During the 2025–26 season, in his red-shirt sophomore year, he averaged 10 points and 5.4 rebounds per game. He appeared in 33 games, with 13 starts and missed four games due to injury. He led the team with 92 offensive rebounds, and finished eighth on Tennessee's single-season leaderboard for both field-goal percentage (59.6) and offensive rebounding average (2.788). On November 8, 2025, against Northern Kentucky, he recorded a then career-high 17 points and 11 rebounds, for his first career double-double. The next game against North Florida, on November 12, 2025, he scored a career-high 23 points on 11-of-14 shooting, and ten rebounds, for his second consecutive double-double. He became the fourth SEC player since 2020 with 11-plus made field goals on fewer than 15 attempts and 10-plus rebounds, joining Jonas Aidoo, Oscar Tshiebwe and Tolu Smith III. On November 17, 2025, against Rice, he suffered a bone bruise on his left leg late in the first half and didn't return during the game. He missed the following game against Tennessee State.
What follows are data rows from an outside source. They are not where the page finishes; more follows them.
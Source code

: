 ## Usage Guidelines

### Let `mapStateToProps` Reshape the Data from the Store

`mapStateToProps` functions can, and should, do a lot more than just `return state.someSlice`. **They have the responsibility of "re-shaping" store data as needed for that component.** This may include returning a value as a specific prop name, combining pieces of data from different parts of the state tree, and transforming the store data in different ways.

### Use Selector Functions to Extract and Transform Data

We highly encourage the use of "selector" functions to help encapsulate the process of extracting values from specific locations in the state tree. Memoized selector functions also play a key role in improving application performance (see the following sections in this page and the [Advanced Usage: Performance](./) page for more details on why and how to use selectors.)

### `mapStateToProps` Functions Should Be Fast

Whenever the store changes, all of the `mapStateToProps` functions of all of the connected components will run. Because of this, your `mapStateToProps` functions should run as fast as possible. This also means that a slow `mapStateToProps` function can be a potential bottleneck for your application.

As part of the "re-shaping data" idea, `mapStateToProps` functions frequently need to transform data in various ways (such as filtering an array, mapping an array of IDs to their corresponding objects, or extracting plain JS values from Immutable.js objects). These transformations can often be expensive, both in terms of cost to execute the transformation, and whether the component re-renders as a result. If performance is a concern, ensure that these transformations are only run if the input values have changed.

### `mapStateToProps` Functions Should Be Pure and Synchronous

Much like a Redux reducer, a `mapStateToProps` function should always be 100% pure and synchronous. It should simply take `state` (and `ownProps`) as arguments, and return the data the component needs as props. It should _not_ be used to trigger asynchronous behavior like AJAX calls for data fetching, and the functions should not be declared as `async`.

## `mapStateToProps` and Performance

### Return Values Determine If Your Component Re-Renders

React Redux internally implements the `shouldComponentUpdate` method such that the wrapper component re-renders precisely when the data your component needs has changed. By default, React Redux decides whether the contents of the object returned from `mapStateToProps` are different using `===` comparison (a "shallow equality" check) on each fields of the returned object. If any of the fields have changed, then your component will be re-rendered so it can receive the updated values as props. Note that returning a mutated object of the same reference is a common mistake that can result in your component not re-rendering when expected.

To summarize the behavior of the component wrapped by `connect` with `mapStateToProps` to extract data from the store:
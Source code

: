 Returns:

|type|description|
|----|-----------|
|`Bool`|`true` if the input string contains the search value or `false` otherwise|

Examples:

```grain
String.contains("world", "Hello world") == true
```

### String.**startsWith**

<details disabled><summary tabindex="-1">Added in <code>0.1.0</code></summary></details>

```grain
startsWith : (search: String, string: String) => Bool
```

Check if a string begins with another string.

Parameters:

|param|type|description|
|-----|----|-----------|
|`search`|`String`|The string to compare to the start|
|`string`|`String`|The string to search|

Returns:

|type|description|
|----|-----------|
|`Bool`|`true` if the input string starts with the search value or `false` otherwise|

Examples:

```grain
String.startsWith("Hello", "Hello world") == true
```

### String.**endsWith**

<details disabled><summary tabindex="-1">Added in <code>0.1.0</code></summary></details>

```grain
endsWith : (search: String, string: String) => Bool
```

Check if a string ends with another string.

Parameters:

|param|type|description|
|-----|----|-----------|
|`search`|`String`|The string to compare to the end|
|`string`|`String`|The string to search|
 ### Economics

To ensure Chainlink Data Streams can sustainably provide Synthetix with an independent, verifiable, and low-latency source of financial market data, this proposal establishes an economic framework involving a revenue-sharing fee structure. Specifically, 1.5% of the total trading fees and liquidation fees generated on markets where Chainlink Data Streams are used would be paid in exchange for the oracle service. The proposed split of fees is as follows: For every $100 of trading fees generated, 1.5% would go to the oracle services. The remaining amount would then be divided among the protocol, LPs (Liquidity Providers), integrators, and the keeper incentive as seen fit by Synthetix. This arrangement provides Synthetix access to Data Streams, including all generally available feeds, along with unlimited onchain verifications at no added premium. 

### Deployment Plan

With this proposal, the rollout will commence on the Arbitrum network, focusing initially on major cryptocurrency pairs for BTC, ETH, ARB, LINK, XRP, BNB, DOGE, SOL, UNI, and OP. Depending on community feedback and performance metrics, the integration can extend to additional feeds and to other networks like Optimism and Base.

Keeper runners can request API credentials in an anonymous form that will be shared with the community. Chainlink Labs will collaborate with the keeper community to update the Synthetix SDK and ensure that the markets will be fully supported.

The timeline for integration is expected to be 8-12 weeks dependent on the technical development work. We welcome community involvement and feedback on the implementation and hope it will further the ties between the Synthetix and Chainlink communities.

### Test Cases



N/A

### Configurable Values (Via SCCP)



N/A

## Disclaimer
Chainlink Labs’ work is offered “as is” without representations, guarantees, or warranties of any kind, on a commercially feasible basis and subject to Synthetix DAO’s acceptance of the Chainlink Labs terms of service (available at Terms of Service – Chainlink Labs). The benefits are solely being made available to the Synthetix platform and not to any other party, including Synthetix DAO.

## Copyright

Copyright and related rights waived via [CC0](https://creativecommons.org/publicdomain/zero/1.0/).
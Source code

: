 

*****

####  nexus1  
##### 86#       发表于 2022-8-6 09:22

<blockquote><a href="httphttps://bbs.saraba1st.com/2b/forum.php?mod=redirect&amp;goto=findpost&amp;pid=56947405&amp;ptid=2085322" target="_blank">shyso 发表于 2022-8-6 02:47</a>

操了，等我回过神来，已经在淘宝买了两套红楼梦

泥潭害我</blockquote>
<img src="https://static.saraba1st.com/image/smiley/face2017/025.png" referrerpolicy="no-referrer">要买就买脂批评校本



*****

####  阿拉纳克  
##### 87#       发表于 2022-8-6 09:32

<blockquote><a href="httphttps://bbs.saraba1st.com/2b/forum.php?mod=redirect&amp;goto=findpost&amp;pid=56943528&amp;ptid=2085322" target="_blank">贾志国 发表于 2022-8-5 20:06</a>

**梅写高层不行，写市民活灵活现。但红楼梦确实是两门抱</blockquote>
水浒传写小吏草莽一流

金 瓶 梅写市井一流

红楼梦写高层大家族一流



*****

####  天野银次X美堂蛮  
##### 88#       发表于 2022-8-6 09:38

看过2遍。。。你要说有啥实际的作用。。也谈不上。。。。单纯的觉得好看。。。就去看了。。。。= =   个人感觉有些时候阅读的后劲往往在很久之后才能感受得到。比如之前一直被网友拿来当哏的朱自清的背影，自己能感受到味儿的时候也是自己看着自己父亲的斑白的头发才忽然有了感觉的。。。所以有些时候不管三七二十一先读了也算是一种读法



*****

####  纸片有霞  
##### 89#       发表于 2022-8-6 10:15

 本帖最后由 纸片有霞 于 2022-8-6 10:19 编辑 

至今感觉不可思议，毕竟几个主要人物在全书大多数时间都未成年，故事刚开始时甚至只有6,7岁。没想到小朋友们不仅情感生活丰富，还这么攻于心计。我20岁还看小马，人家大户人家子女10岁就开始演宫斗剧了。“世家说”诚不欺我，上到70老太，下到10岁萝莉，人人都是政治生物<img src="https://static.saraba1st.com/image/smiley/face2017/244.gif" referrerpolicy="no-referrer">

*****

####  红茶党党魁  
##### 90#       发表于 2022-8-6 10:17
On December 30, 2025, against South Carolina State, he recorded 12 points and ten rebounds, for his third career double-double. He had a career-high seven offensive rebounds and career-high tying three assists. On March 3, 2026, against South Carolina, he scored a team-high 22 points. During the final game of the regular season against rival Vanderbilt on March 7, he recorded 20 points and ten rebounds, his second consecutive 20 point game, and fourth career double-double. During the first round of the 2026 NCAA tournament against Miami (OH), he recorded 14 points, ten rebounds, and a career-high two steals, for his fifth career double-double. He became the fifteenth Volunteer to record a double-double during the NCAA tournament. Following the season, he entered the NCAA transfer portal.

===Michigan===
On April 9, 2026, Estrella transferred to the University of Michigan to play for Dusty May and the Wolverines.